Exercise aim ▸ Only one stretch of the listing below is wanted. Give it again exactly, from the line with "- Perform error analysis on worldwide" through the line with "## Error Analysis: World".

Entries provided ▸

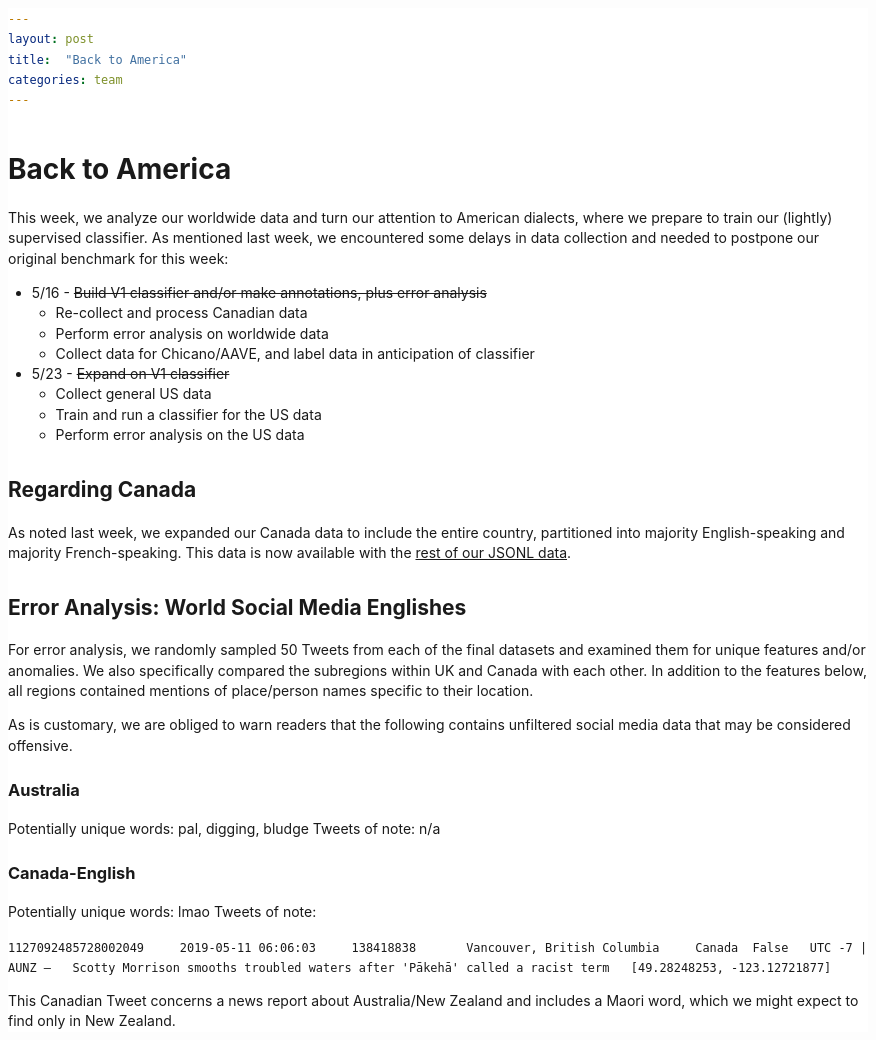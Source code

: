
 ```yaml
---
layout: post
title:  "Back to America"
categories: team
---
```


# Back to America

This week, we analyze our worldwide data and turn our attention to American dialects, where we prepare to train our (lightly) supervised classifier.  As mentioned last week, we encountered some delays in data collection and needed to postpone our original benchmark for this week:

- 5/16 - ~~Build V1 classifier and/or make annotations, plus error analysis~~
    - Re-collect and process Canadian data
    - Perform error analysis on worldwide data
    - Collect data for Chicano/AAVE, and label data in anticipation of classifier
- 5/23 - ~~Expand on V1 classifier~~
    - Collect general US data
    - Train and run a classifier for the US data
    - Perform error analysis on the US data

## Regarding Canada
As noted last week, we expanded our Canada data to include the entire country, partitioned into majority English-speaking and majority French-speaking.  This data is now available with the [rest of our JSONL data](https://github.com/Asmhoa/481-dialects/tree/dataset/jsonl).

## Error Analysis: World Social Media Englishes
For error analysis, we randomly sampled 50 Tweets from each of the final datasets and examined them for unique features and/or anomalies.  We also specifically compared the subregions within UK and Canada with each other.  In addition to the features below, all regions contained mentions of place/person names specific to their location.

As is customary, we are obliged to warn readers that the following contains unfiltered social media data that may be considered offensive.

### Australia
Potentially unique words: pal, digging, bludge
Tweets of note: n/a

### Canada-English
Potentially unique words: lmao
Tweets of note:
```
1127092485728002049     2019-05-11 06:06:03     138418838       Vancouver, British Columbia     Canada  False   UTC -7 | AUNZ —   Scotty Morrison smooths troubled waters after 'Pākehā' called a racist term   [49.28248253, -123.12721877]
```
This Canadian Tweet concerns a news report about Australia/New Zealand and includes a Maori word, which we might expect to find only in New Zealand.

Answer below ▸
    - Perform error analysis on worldwide data
    - Collect data for Chicano/AAVE, and label data in anticipation of classifier
- 5/23 - ~~Expand on V1 classifier~~
    - Collect general US data
    - Train and run a classifier for the US data
    - Perform error analysis on the US data

## Regarding Canada
As noted last week, we expanded our Canada data to include the entire country, partitioned into majority English-speaking and majority French-speaking.  This data is now available with the [rest of our JSONL data](https://github.com/Asmhoa/481-dialects/tree/dataset/jsonl).

## Error Analysis: World Social Media Englishes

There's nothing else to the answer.